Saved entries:
==================================================
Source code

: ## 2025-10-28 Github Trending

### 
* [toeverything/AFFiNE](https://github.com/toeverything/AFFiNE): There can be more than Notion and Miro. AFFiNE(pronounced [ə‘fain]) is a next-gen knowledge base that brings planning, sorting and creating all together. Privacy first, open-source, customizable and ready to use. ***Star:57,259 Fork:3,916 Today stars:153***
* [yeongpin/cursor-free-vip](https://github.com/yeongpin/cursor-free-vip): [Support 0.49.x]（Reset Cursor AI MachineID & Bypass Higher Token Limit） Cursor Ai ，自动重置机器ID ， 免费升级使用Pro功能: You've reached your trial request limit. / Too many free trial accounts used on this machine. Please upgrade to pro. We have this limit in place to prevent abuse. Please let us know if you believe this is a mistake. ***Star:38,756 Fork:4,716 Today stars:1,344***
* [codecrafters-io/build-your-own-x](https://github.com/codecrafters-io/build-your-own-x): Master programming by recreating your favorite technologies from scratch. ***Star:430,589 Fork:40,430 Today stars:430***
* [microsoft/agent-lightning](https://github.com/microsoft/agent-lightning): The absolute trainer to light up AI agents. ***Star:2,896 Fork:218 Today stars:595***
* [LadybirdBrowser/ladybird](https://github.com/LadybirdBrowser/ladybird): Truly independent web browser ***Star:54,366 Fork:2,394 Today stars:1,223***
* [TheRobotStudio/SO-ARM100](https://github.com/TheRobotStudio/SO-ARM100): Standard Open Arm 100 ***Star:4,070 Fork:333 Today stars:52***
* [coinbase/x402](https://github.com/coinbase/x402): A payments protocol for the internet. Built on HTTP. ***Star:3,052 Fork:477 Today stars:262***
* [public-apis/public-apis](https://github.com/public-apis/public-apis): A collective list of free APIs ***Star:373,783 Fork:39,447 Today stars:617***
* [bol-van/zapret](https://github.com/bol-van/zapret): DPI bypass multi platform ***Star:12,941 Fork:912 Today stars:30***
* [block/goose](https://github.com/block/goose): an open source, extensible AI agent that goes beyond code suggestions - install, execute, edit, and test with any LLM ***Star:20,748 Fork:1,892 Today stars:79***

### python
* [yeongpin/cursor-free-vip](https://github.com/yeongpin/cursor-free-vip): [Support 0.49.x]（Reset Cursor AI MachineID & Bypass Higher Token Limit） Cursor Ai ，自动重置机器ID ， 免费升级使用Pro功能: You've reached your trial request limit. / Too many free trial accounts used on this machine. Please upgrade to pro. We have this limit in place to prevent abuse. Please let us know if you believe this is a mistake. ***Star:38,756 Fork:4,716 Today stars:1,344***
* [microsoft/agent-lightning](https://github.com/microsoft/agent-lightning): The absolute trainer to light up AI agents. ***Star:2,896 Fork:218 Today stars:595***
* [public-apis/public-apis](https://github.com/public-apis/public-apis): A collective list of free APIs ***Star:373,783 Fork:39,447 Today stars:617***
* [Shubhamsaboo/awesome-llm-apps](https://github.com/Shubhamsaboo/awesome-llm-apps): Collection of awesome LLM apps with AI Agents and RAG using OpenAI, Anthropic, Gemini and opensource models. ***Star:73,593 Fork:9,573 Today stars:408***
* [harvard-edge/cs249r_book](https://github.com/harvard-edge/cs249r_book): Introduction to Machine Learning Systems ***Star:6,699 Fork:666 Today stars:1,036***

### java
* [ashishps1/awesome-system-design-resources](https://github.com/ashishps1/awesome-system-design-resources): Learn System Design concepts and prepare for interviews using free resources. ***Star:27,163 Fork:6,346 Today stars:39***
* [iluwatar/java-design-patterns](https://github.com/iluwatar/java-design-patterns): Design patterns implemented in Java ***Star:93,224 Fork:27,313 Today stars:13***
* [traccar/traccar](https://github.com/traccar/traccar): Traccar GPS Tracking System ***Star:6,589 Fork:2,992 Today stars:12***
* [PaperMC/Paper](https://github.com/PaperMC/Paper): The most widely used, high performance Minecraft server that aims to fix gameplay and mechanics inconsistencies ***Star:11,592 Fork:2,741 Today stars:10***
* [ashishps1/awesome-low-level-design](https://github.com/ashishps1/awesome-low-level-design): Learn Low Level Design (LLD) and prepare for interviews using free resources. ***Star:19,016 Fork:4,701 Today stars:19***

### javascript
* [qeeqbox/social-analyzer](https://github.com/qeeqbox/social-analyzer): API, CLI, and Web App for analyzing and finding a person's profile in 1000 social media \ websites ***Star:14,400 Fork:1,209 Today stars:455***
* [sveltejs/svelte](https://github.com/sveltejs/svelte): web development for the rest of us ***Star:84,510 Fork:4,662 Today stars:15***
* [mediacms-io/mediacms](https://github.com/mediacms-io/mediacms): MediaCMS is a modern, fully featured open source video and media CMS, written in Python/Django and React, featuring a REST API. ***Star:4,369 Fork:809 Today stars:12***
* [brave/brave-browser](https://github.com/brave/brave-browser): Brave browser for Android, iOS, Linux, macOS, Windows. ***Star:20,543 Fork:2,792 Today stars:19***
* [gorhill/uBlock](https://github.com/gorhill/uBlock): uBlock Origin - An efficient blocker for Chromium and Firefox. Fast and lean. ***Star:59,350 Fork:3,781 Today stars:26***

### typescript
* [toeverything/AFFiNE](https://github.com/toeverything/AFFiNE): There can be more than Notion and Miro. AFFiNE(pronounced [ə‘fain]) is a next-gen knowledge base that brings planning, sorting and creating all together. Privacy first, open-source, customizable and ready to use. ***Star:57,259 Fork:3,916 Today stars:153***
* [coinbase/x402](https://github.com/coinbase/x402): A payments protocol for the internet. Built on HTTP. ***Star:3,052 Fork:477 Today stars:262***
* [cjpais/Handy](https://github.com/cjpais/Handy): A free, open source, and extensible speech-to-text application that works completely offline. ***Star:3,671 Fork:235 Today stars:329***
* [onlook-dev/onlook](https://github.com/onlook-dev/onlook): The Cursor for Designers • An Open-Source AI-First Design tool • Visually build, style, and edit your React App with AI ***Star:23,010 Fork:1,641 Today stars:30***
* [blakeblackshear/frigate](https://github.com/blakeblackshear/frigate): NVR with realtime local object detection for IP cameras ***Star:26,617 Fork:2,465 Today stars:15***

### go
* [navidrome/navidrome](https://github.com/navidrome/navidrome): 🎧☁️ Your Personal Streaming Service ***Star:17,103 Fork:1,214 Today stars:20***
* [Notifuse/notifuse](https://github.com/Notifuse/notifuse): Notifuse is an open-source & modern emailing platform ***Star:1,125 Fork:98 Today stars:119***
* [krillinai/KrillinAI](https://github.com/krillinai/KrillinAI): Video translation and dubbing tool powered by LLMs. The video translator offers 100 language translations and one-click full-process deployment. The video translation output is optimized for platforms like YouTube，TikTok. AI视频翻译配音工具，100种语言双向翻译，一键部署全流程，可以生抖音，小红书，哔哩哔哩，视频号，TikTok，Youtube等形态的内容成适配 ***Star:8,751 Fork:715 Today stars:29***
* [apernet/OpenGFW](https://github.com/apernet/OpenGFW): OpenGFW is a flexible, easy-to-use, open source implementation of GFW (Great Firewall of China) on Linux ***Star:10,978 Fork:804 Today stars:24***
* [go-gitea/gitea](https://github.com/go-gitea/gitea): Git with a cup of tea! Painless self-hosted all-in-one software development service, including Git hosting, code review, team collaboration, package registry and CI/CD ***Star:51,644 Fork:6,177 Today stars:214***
==================================================
* _What is being asked_:
Every line of the data is to be retyped without alteration.

* _Exercise response_:
Source code

: ## 2025-10-28 Github Trending

### 
* [toeverything/AFFiNE](https://github.com/toeverything/AFFiNE): There can be more than Notion and Miro. AFFiNE(pronounced [ə‘fain]) is a next-gen knowledge base that brings planning, sorting and creating all together. Privacy first, open-source, customizable and ready to use. ***Star:57,259 Fork:3,916 Today stars:153***
* [yeongpin/cursor-free-vip](https://github.com/yeongpin/cursor-free-vip): [Support 0.49.x]（Reset Cursor AI MachineID & Bypass Higher Token Limit） Cursor Ai ，自动重置机器ID ， 免费升级使用Pro功能: You've reached your trial request limit. / Too many free trial accounts used on this machine. Please upgrade to pro. We have this limit in place to prevent abuse. Please let us know if you believe this is a mistake. ***Star:38,756 Fork:4,716 Today stars:1,344***
* [codecrafters-io/build-your-own-x](https://github.com/codecrafters-io/build-your-own-x): Master programming by recreating your favorite technologies from scratch. ***Star:430,589 Fork:40,430 Today stars:430***
* [microsoft/agent-lightning](https://github.com/microsoft/agent-lightning): The absolute trainer to light up AI agents. ***Star:2,896 Fork:218 Today stars:595***
* [LadybirdBrowser/ladybird](https://github.com/LadybirdBrowser/ladybird): Truly independent web browser ***Star:54,366 Fork:2,394 Today stars:1,223***
* [TheRobotStudio/SO-ARM100](https://github.com/TheRobotStudio/SO-ARM100): Standard Open Arm 100 ***Star:4,070 Fork:333 Today stars:52***
* [coinbase/x402](https://github.com/coinbase/x402): A payments protocol for the internet. Built on HTTP. ***Star:3,052 Fork:477 Today stars:262***
* [public-apis/public-apis](https://github.com/public-apis/public-apis): A collective list of free APIs ***Star:373,783 Fork:39,447 Today stars:617***
* [bol-van/zapret](https://github.com/bol-van/zapret): DPI bypass multi platform ***Star:12,941 Fork:912 Today stars:30***
* [block/goose](https://github.com/block/goose): an open source, extensible AI agent that goes beyond code suggestions - install, execute, edit, and test with any LLM ***Star:20,748 Fork:1,892 Today stars:79***

### python
* [yeongpin/cursor-free-vip](https://github.com/yeongpin/cursor-free-vip): [Support 0.49.x]（Reset Cursor AI MachineID & Bypass Higher Token Limit） Cursor Ai ，自动重置机器ID ， 免费升级使用Pro功能: You've reached your trial request limit. / Too many free trial accounts used on this machine. Please upgrade to pro. We have this limit in place to prevent abuse. Please let us know if you believe this is a mistake. ***Star:38,756 Fork:4,716 Today stars:1,344***
* [microsoft/agent-lightning](https://github.com/microsoft/agent-lightning): The absolute trainer to light up AI agents. ***Star:2,896 Fork:218 Today stars:595***
* [public-apis/public-apis](https://github.com/public-apis/public-apis): A collective list of free APIs ***Star:373,783 Fork:39,447 Today stars:617***
* [Shubhamsaboo/awesome-llm-apps](https://github.com/Shubhamsaboo/awesome-llm-apps): Collection of awesome LLM apps with AI Agents and RAG using OpenAI, Anthropic, Gemini and opensource models. ***Star:73,593 Fork:9,573 Today stars:408***
* [harvard-edge/cs249r_book](https://github.com/harvard-edge/cs249r_book): Introduction to Machine Learning Systems ***Star:6,699 Fork:666 Today stars:1,036***

### java
* [ashishps1/awesome-system-design-resources](https://github.com/ashishps1/awesome-system-design-resources): Learn System Design concepts and prepare for interviews using free resources. ***Star:27,163 Fork:6,346 Today stars:39***
* [iluwatar/java-design-patterns](https://github.com/iluwatar/java-design-patterns): Design patterns implemented in Java ***Star:93,224 Fork:27,313 Today stars:13***
* [traccar/traccar](https://github.com/traccar/traccar): Traccar GPS Tracking System ***Star:6,589 Fork:2,992 Today stars:12***
* [PaperMC/Paper](https://github.com/PaperMC/Paper): The most widely used, high performance Minecraft server that aims to fix gameplay and mechanics inconsistencies ***Star:11,592 Fork:2,741 Today stars:10***
* [ashishps1/awesome-low-level-design](https://github.com/ashishps1/awesome-low-level-design): Learn Low Level Design (LLD) and prepare for interviews using free resources. ***Star:19,016 Fork:4,701 Today stars:19***

### javascript
* [qeeqbox/social-analyzer](https://github.com/qeeqbox/social-analyzer): API, CLI, and Web App for analyzing and finding a person's profile in 1000 social media \ websites ***Star:14,400 Fork:1,209 Today stars:455***
* [sveltejs/svelte](https://github.com/sveltejs/svelte): web development for the rest of us ***Star:84,510 Fork:4,662 Today stars:15***
* [mediacms-io/mediacms](https://github.com/mediacms-io/mediacms): MediaCMS is a modern, fully featured open source video and media CMS, written in Python/Django and React, featuring a REST API. ***Star:4,369 Fork:809 Today stars:12***
* [brave/brave-browser](https://github.com/brave/brave-browser): Brave browser for Android, iOS, Linux, macOS, Windows. ***Star:20,543 Fork:2,792 Today stars:19***
* [gorhill/uBlock](https://github.com/gorhill/uBlock): uBlock Origin - An efficient blocker for Chromium and Firefox. Fast and lean. ***Star:59,350 Fork:3,781 Today stars:26***

### typescript
* [toeverything/AFFiNE](https://github.com/toeverything/AFFiNE): There can be more than Notion and Miro. AFFiNE(pronounced [ə‘fain]) is a next-gen knowledge base that brings planning, sorting and creating all together. Privacy first, open-source, customizable and ready to use. ***Star:57,259 Fork:3,916 Today stars:153***
* [coinbase/x402](https://github.com/coinbase/x402): A payments protocol for the internet. Built on HTTP. ***Star:3,052 Fork:477 Today stars:262***
* [cjpais/Handy](https://github.com/cjpais/Handy): A free, open source, and extensible speech-to-text application that works completely offline. ***Star:3,671 Fork:235 Today stars:329***
* [onlook-dev/onlook](https://github.com/onlook-dev/onlook): The Cursor for Designers • An Open-Source AI-First Design tool • Visually build, style, and edit your React App with AI ***Star:23,010 Fork:1,641 Today stars:30***
* [blakeblackshear/frigate](https://github.com/blakeblackshear/frigate): NVR with realtime local object detection for IP cameras ***Star:26,617 Fork:2,465 Today stars:15***

### go
* [navidrome/navidrome](https://github.com/navidrome/navidrome): 🎧☁️ Your Personal Streaming Service ***Star:17,103 Fork:1,214 Today stars:20***
* [Notifuse/notifuse](https://github.com/Notifuse/notifuse): Notifuse is an open-source & modern emailing platform ***Star:1,125 Fork:98 Today stars:119***
* [krillinai/KrillinAI](https://github.com/krillinai/KrillinAI): Video translation and dubbing tool powered by LLMs. The video translator offers 100 language translations and one-click full-process deployment. The video translation output is optimized for platforms like YouTube，TikTok. AI视频翻译配音工具，100种语言双向翻译，一键部署全流程，可以生抖音，小红书，哔哩哔哩，视频号，TikTok，Youtube等形态的内容成适配 ***Star:8,751 Fork:715 Today stars:29***
* [apernet/OpenGFW](https://github.com/apernet/OpenGFW): OpenGFW is a flexible, easy-to-use, open source implementation of GFW (Great Firewall of China) on Linux ***Star:10,978 Fork:804 Today stars:24***
* [go-gitea/gitea](https://github.com/go-gitea/gitea): Git with a cup of tea! Painless self-hosted all-in-one software development service, including Git hosting, code review, team collaboration, package registry and CI/CD ***Star:51,644 Fork:6,177 Today stars:214***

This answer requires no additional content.